Java solution with constant space


  • 113
    A
    public void connect(TreeLinkNode root) {
        TreeLinkNode dummyHead = new TreeLinkNode(0);
        TreeLinkNode pre = dummyHead;
        while (root != null) {
    	    if (root.left != null) {
    		    pre.next = root.left;
    		    pre = pre.next;
    	    }
    	    if (root.right != null) {
    		    pre.next = root.right;
    		    pre = pre.next;
    	    }
    	    root = root.next;
    	    if (root == null) {
    		    pre = dummyHead;
    		    root = dummyHead.next;
    		    dummyHead.next = null;
    	    }
        }
    }

  • 2
    S

    This answer is brilliant! It is a real O(1) solution!


  • 0
    C

    Totally agree. Brilliant thought .:)


  • 0

    come on man, your solution is nice!


  • 0
    Y

    The dummyHead idea is awesome, saved a lot of check.


  • 0
    P

    Thanks for sharing ! Can I ask that what is the meaning of the code "pre = dummyHead; " ?
    Can anyone answer me?


  • 0
    R

    Very nice solution! Thanks a lot!


  • 0
    K

    Excellent easy to understand solution!


  • 0
    T

    @airwindow Beautiful solution! Very skillful use of dummyHead!


  • 1
    T

    @PeterP I didn't write the code, but from my understanding, the point of that is to move pre back to dummyHead in order to get ready for the next level (or not if there is no more level). Basically you move pre back to dummyHead and you move root to dummyHead.next (which is the left most of the current level), so that when you go back to the beginning of the while loop, pre will go to the most left node of the next level (root.left).


  • 0
    X

    I don't understand that why the following code can change the level
    if (root == null) {
    pre = dummyHead;
    root = dummyHead.next;
    dummyHead.next = null;
    }


  • 0
    S

    @xysrGeeemm If you draw the execution process step by step, you will get the idea. That was what I did to figure it out.


  • 0

    @xysrGeeemm Hi did you understand? I'm not able to either


  • 0
    F

    @xysrGeeemm
    dummyHead always points to a dummyNode, and pre is just a pointer.
    dummyHead links all the node of one level.
    When root is null, we need to shift to next level, so dummyNode.next points to the first avaible node on next level.
    Also we need to reset pre


  • 0
    V

    the dummyHead is very smart, brilliant.


  • 0
    S

    Hi thanks for this beautiful solution! Though I can't believe I spent quite amount of time understanding the relationship between dummyHead and prev. Finally I got it by going through the process step by step.

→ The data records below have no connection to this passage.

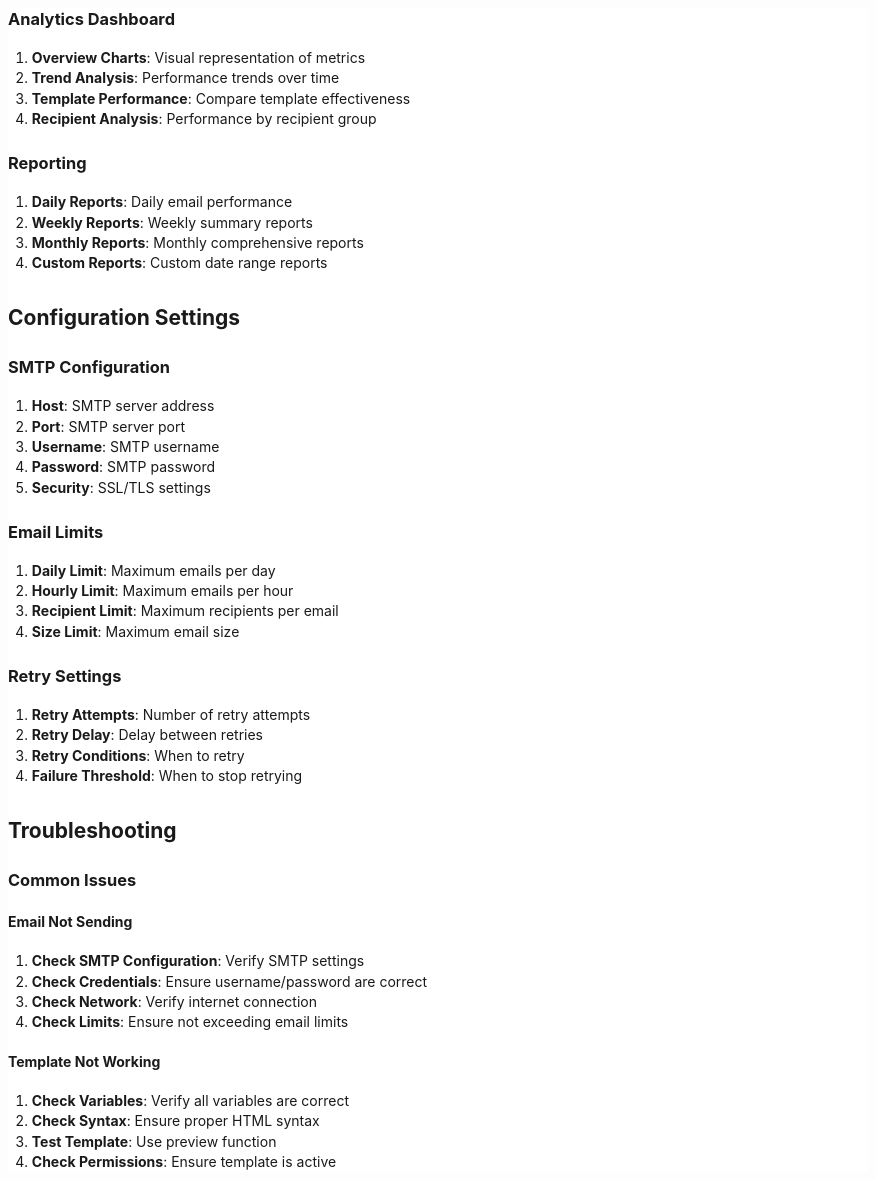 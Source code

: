 ### Analytics Dashboard
1. **Overview Charts**: Visual representation of metrics
2. **Trend Analysis**: Performance trends over time
3. **Template Performance**: Compare template effectiveness
4. **Recipient Analysis**: Performance by recipient group

### Reporting
1. **Daily Reports**: Daily email performance
2. **Weekly Reports**: Weekly summary reports
3. **Monthly Reports**: Monthly comprehensive reports
4. **Custom Reports**: Custom date range reports

## Configuration Settings

### SMTP Configuration
1. **Host**: SMTP server address
2. **Port**: SMTP server port
3. **Username**: SMTP username
4. **Password**: SMTP password
5. **Security**: SSL/TLS settings

### Email Limits
1. **Daily Limit**: Maximum emails per day
2. **Hourly Limit**: Maximum emails per hour
3. **Recipient Limit**: Maximum recipients per email
4. **Size Limit**: Maximum email size

### Retry Settings
1. **Retry Attempts**: Number of retry attempts
2. **Retry Delay**: Delay between retries
3. **Retry Conditions**: When to retry
4. **Failure Threshold**: When to stop retrying

## Troubleshooting

### Common Issues

#### Email Not Sending
1. **Check SMTP Configuration**: Verify SMTP settings
2. **Check Credentials**: Ensure username/password are correct
3. **Check Network**: Verify internet connection
4. **Check Limits**: Ensure not exceeding email limits

#### Template Not Working
1. **Check Variables**: Verify all variables are correct
2. **Check Syntax**: Ensure proper HTML syntax
3. **Test Template**: Use preview function
4. **Check Permissions**: Ensure template is active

    Still has a minor question though: why we need "dummyHead.next = null;" at the end? Since in the next loop, pre (which also points at dummyHead at first).next would be set to either root.left or root.right, why do we need to set dummyHead.next = null before that?

    I tried to eliminate this line but got a TLE. Still have some doubts on it. Any help would be appreciated!


  • 0
    B

    @Sparrow_M
    when root == null, it means that this is the last node in this layer. Currently you can think dummyHead is a head of a LinkedList, dummyHead.next is the starting node of next layer.

    So, when we come to the last node, we need to shift to next layer, that's why we need to have root = dummyHead.next.
    we need to reset our helper pointer pre to dummyHead. And finally, cut off all the previous node because it does not belong to this layer.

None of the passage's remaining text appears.